Saturday, January 18, 2020

Avery Island: Tabasco an Iconic American Brand

One of the highlights during our trips to the Southern Louisiana bayou was the Tabasco Plant and Jungle Gardens on Avery Island.  Tabasco, an American Icon in the hot sauce trade, has been produced here since 1868.  Tabasco is one of the few American brands that supply the Queen of England by royal appointment.  Located in the Bayou of lower Lousiana west of New Orleans, it seems to be a place frozen in time.

Crossing on to the Island on a small wooden bridge gives you the feeling of stepping back into a different world.  The trees covered in Spanish moss and the brick Tabasco Hot sauce factory that could be from the civil war, it gives you the ghostly sensation of past unwritten history.
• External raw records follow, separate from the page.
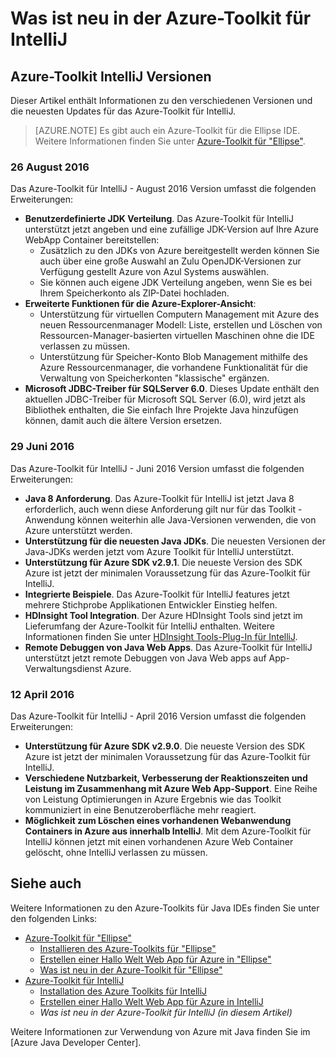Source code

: <properties
    pageTitle="Was ist neu in der Azure-Toolkit für IntelliJ | Microsoft Azure"
    description="Lernen Sie die neuesten Funktionen im Azure-Toolkit für IntelliJ aus."
    services=""
    documentationCenter="java"
    authors="rmcmurray"
    manager="wpickett"
    editor=""/>

<tags
    ms.service="multiple"
    ms.workload="na"
    ms.tgt_pltfrm="multiple"
    ms.devlang="Java"
    ms.topic="article"
    ms.date="08/26/2016" 
    ms.author="robmcm;asirveda;martinsawicki"/>

# <a name="whats-new-in-the-azure-toolkit-for-intellij"></a>Was ist neu in der Azure-Toolkit für IntelliJ

## <a name="azure-toolkit-for-intellij-releases"></a>Azure-Toolkit IntelliJ Versionen

Dieser Artikel enthält Informationen zu den verschiedenen Versionen und die neuesten Updates für das Azure-Toolkit für IntelliJ.

> [AZURE.NOTE] Es gibt auch ein Azure-Toolkit für die Ellipse IDE. Weitere Informationen finden Sie unter [Azure-Toolkit für "Ellipse"].

### <a name="august-26-2016"></a>26 August 2016

Das Azure-Toolkit für IntelliJ - August 2016 Version umfasst die folgenden Erweiterungen:

* **Benutzerdefinierte JDK Verteilung**. Das Azure-Toolkit für IntelliJ unterstützt jetzt angeben und eine zufällige JDK-Version auf Ihre Azure WebApp Container bereitstellen:
  - Zusätzlich zu den JDKs von Azure bereitgestellt werden können Sie auch über eine große Auswahl an Zulu OpenJDK-Versionen zur Verfügung gestellt Azure von Azul Systems auswählen.
  - Sie können auch eigene JDK Verteilung angeben, wenn Sie es bei Ihrem Speicherkonto als ZIP-Datei hochladen.
* **Erweiterte Funktionen für die Azure-Explorer-Ansicht**:
  - Unterstützung für virtuellen Computern Management mit Azure des neuen Ressourcenmanager Modell: Liste, erstellen und Löschen von Ressourcen-Manager-basierten virtuellen Maschinen ohne die IDE verlassen zu müssen.
  - Unterstützung für Speicher-Konto Blob Management mithilfe des Azure Ressourcenmanager, die vorhandene Funktionalität für die Verwaltung von Speicherkonten "klassische" ergänzen.
* **Microsoft JDBC-Treiber für SQLServer 6.0**. Dieses Update enthält den aktuellen JDBC-Treiber für Microsoft SQL Server (6.0), wird jetzt als Bibliothek enthalten, die Sie einfach Ihre Projekte Java hinzufügen können, damit auch die ältere Version ersetzen.

### <a name="june-29-2016"></a>29 Juni 2016

Das Azure-Toolkit für IntelliJ - Juni 2016 Version umfasst die folgenden Erweiterungen:

* **Java 8 Anforderung**. Das Azure-Toolkit für IntelliJ ist jetzt Java 8 erforderlich, auch wenn diese Anforderung gilt nur für das Toolkit - Anwendung können weiterhin alle Java-Versionen verwenden, die von Azure unterstützt werden.
* **Unterstützung für die neuesten Java JDKs**. Die neuesten Versionen der Java-JDKs werden jetzt vom Azure Toolkit für IntelliJ unterstützt.
* **Unterstützung für Azure SDK v2.9.1**. Die neueste Version des SDK Azure ist jetzt der minimalen Voraussetzung für das Azure-Toolkit für IntelliJ.
* **Integrierte Beispiele**. Das Azure-Toolkit für IntelliJ features jetzt mehrere Stichprobe Applikationen Entwickler Einstieg helfen.
* **HDInsight Tool Integration**. Der Azure HDInsight Tools sind jetzt im Lieferumfang der Azure-Toolkit für IntelliJ enthalten. Weitere Informationen finden Sie unter [HDInsight Tools-Plug-In für IntelliJ].
* **Remote Debuggen von Java Web Apps**. Das Azure-Toolkit für IntelliJ unterstützt jetzt remote Debuggen von Java Web apps auf App-Verwaltungsdienst Azure.

### <a name="april-12-2016"></a>12 April 2016

Das Azure-Toolkit für IntelliJ - April 2016 Version umfasst die folgenden Erweiterungen:

* **Unterstützung für Azure SDK v2.9.0**. Die neueste Version des SDK Azure ist jetzt der minimalen Voraussetzung für das Azure-Toolkit für IntelliJ.
* **Verschiedene Nutzbarkeit, Verbesserung der Reaktionszeiten und Leistung im Zusammenhang mit Azure Web App-Support**. Eine Reihe von Leistung Optimierungen in Azure Ergebnis wie das Toolkit kommuniziert in eine Benutzeroberfläche mehr reagiert.
* **Möglichkeit zum Löschen eines vorhandenen Webanwendung Containers in Azure aus innerhalb IntelliJ**. Mit dem Azure-Toolkit für IntelliJ können jetzt mit einen vorhandenen Azure Web Container gelöscht, ohne IntelliJ verlassen zu müssen.

## <a name="see-also"></a>Siehe auch ##

Weitere Informationen zu den Azure-Toolkits für Java IDEs finden Sie unter den folgenden Links:

- [Azure-Toolkit für "Ellipse"]
  - [Installieren des Azure-Toolkits für "Ellipse"]
  - [Erstellen einer Hallo Welt Web App für Azure in "Ellipse"]
  - [Was ist neu in der Azure-Toolkit für "Ellipse"]
- [Azure-Toolkit für IntelliJ]
  - [Installation des Azure Toolkits für IntelliJ]
  - [Erstellen einer Hallo Welt Web App für Azure in IntelliJ]
  - *Was ist neu in der Azure-Toolkit für IntelliJ (in diesem Artikel)*

Weitere Informationen zur Verwendung von Azure mit Java finden Sie im [Azure Java Developer Center].

<!-- URL List -->

[Azure-Toolkit für "Ellipse"]: ./azure-toolkit-for-eclipse.md
[Azure-Toolkit für IntelliJ]: ./azure-toolkit-for-intellij.md
[Erstellen einer Hallo Welt Web App für Azure in "Ellipse"]: ./app-service-web/app-service-web-eclipse-create-hello-world-web-app.md
[Erstellen einer Hallo Welt Web App für Azure in IntelliJ]: ./app-service-web/app-service-web-intellij-create-hello-world-web-app.md
[Installieren des Azure-Toolkits für "Ellipse"]: ./azure-toolkit-for-eclipse-installation.md
[Installation des Azure Toolkits für IntelliJ]: ./azure-toolkit-for-intellij-installation.md
[Was ist neu in der Azure-Toolkit für "Ellipse"]: ./azure-toolkit-for-eclipse-whats-new.md
[What's New in the Azure Toolkit for IntelliJ]: ./azure-toolkit-for-intellij-whats-new.md

[Azure Java-Entwicklercenter]: http://go.microsoft.com/fwlink/?LinkID=699547

[HDInsight Tools-Plug-In für IntelliJ]: ./hdinsight/hdinsight-apache-spark-intellij-tool-plugin.md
Their free tour gives you the Tabasco story; you even get to take a walk through the production lines.   It is still a family-owned business.   There are 136 shareholders with an estimated worth of over 1 billion dollars.  If you do the math, each man, woman, and child family member is worth about 7.5 million dollars. 

Tabasco is named after the pepper that is used in the hot sauce. It originated in the state of Tabasco in Mexico.   All the peppers used in the sauce at one time were grown on Avery Island.  Today the plants on the Island are used for seeds stock for the peppers grown in South and Central America.  This guarantees a constant flow of peppers to be processed at the factory.

An additional bonus was the Jungle Gardens, which is also on the Island.  It was started by Edward Avery McIlhenny, the second son of Edmund McIlhenny, the Tabasco founder.  The gardens span 170 acres of semitropical foliage.   Along with the gardens, you will see alligators and Egrets.  It is a beautiful place, with a collection of Camellias that is one of the best in the Nation.  It also contains a rare Buda Statue from 10th Century China that was purchase by Mr. McIlhenny in 1936.

Avery Island is not an island in the traditional sense.  It really is just a hill in the swamp in the middle of the Bayou.   There is an Egret breeding ground that was started with a single pair when they were endangered.  Now the flock runs into the thousands.  Avery Island is one of those unique American sites that must be seen.

Friday, January 10, 2020

Riding the Cajun Riviera: The Creole Nature Trail

When you go somewhere, do you ever feel like you have unfinished business there?  That you just didn't see enough of the sites, ride enough of the roads, or eat enough of the good food.  I felt like this after riding the Cajun Riveria.  This stretch of beach lies between New Orleans, Louisiana, and Port Authur, Texas.  What did we like most about it?  It's not a tourist destination yet!!! That it is relatively desolate and remote.  To me, motorcycles are meant to be here.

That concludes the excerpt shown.